Additionally, we make a crucial change: convert the subflow's
'fully_established' from 'bit_field' to 'bool' type. This is
necessary because methods for avoiding data races don't work well
with 'bit_field'. Specifically, the 'READ_ONCE' needs to know
the size of the variable being accessed, which is not supported in
'bit_field'. Also, 'test_bit' expect the address of 'bit_field'.
Closes: https://github.com/multipath-tcp/mptcp_net-next/issues/516
Signed-off-by: Gang Yan <yangang@kylinos.cn>
Reviewed-by: Matthieu Baerts (NGI0) <matttbe@kernel.org>
Signed-off-by: Matthieu Baerts (NGI0) <matttbe@kernel.org>
---
net/mptcp/diag.c | 2 +-
net/mptcp/options.c | 4 ++--
net/mptcp/protocol.c | 2 +-
net/mptcp/protocol.h | 6 +++---
net/mptcp/subflow.c | 4 ++--
5 files changed, 9 insertions(+), 9 deletions(-)
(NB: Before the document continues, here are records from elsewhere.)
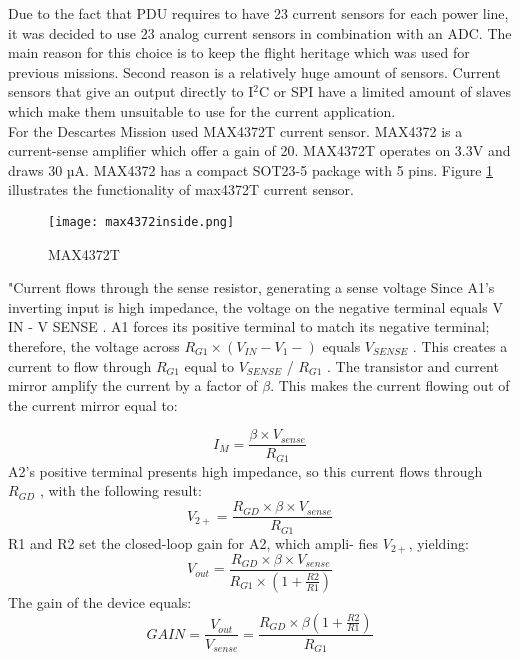 Due to the fact that PDU requires to have 23 current sensors for each power line, it was decided to use 23 analog current sensors in combination with an ADC. The main reason for this choice is to keep the flight heritage which was used for previous missions. Second reason is a relatively huge amount of sensors. Current sensors that give an output directly to I$^2$C or SPI have a limited amount of slaves which make them unsuitable to use for the current application.\\

For the Descartes Mission used MAX4372T current sensor. MAX4372 is a current-sense amplifier which offer a gain of 20. MAX4372T operates on 3.3V and draws 30 µA. MAX4372 has a compact SOT23-5 package with 5 pins. Figure \ref{fig: max4372t_inside} illustrates the functionality of max4372T current sensor.

 \begin{figure}[h]
 	\centering
 	\texttt{[image: max4372inside.png]}
 	\caption{MAX4372T \cite{24}}
 	\label{fig: max4372t_inside}
 \end{figure} 

\cite{23}"Current flows through the sense resistor, generating a
sense voltage  Since
A1’s inverting input is high impedance, the voltage on
the negative terminal equals V IN - V SENSE . A1 forces its
positive terminal to match its negative terminal; therefore,
the voltage across $R_{G1}\times (V_{IN} - V_{1}-)$ equals $V_{SENSE}$ . This
creates a current to flow through $R_{G1}$ equal to $V_{SENSE}$ /
$R_{G1}$ . The transistor and current mirror amplify the current
by a factor of $\beta$. This makes the current flowing out of the
current mirror equal to: 

 \begin{equation}
I_{M} = \frac{\beta \times V_{sense}}{R_{G1}}
 \end{equation}
 A2’s positive terminal presents high impedance, so this
 current flows through $R_{GD}$ , with the following result:
  \begin{equation}
V_{2+} = \frac{R_{GD} \times \beta \times V_{sense}}{R_{G1}}
  \end{equation}
  R1 and R2 set the closed-loop gain for A2, which ampli-
  fies $V_{2+}$, yielding:
  \begin{equation}
  V_{out} = \frac{R_{GD} \times \beta \times V_{sense}}{R_{G1} \times (1+\frac{R2}{R1})	 }
  \end{equation}
The gain of the device equals:
  \begin{equation}
  GAIN =\frac{V_{out}}{V_{sense}} = \frac{R_{GD} \times \beta (1+\frac{R2}{R1})}{R_{G1}}
  \end{equation}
diff --git a/net/mptcp/diag.c b/net/mptcp/diag.c
index 2d3efb405437d85c0bca70d7a92ca3a7363365e1..02205f7994d752cc505991efdf7aa0bbbfd830db 100644
--- a/net/mptcp/diag.c
+++ b/net/mptcp/diag.c
@@ -47,7 +47,7 @@ static int subflow_get_info(struct sock *sk, struct sk_buff *skb)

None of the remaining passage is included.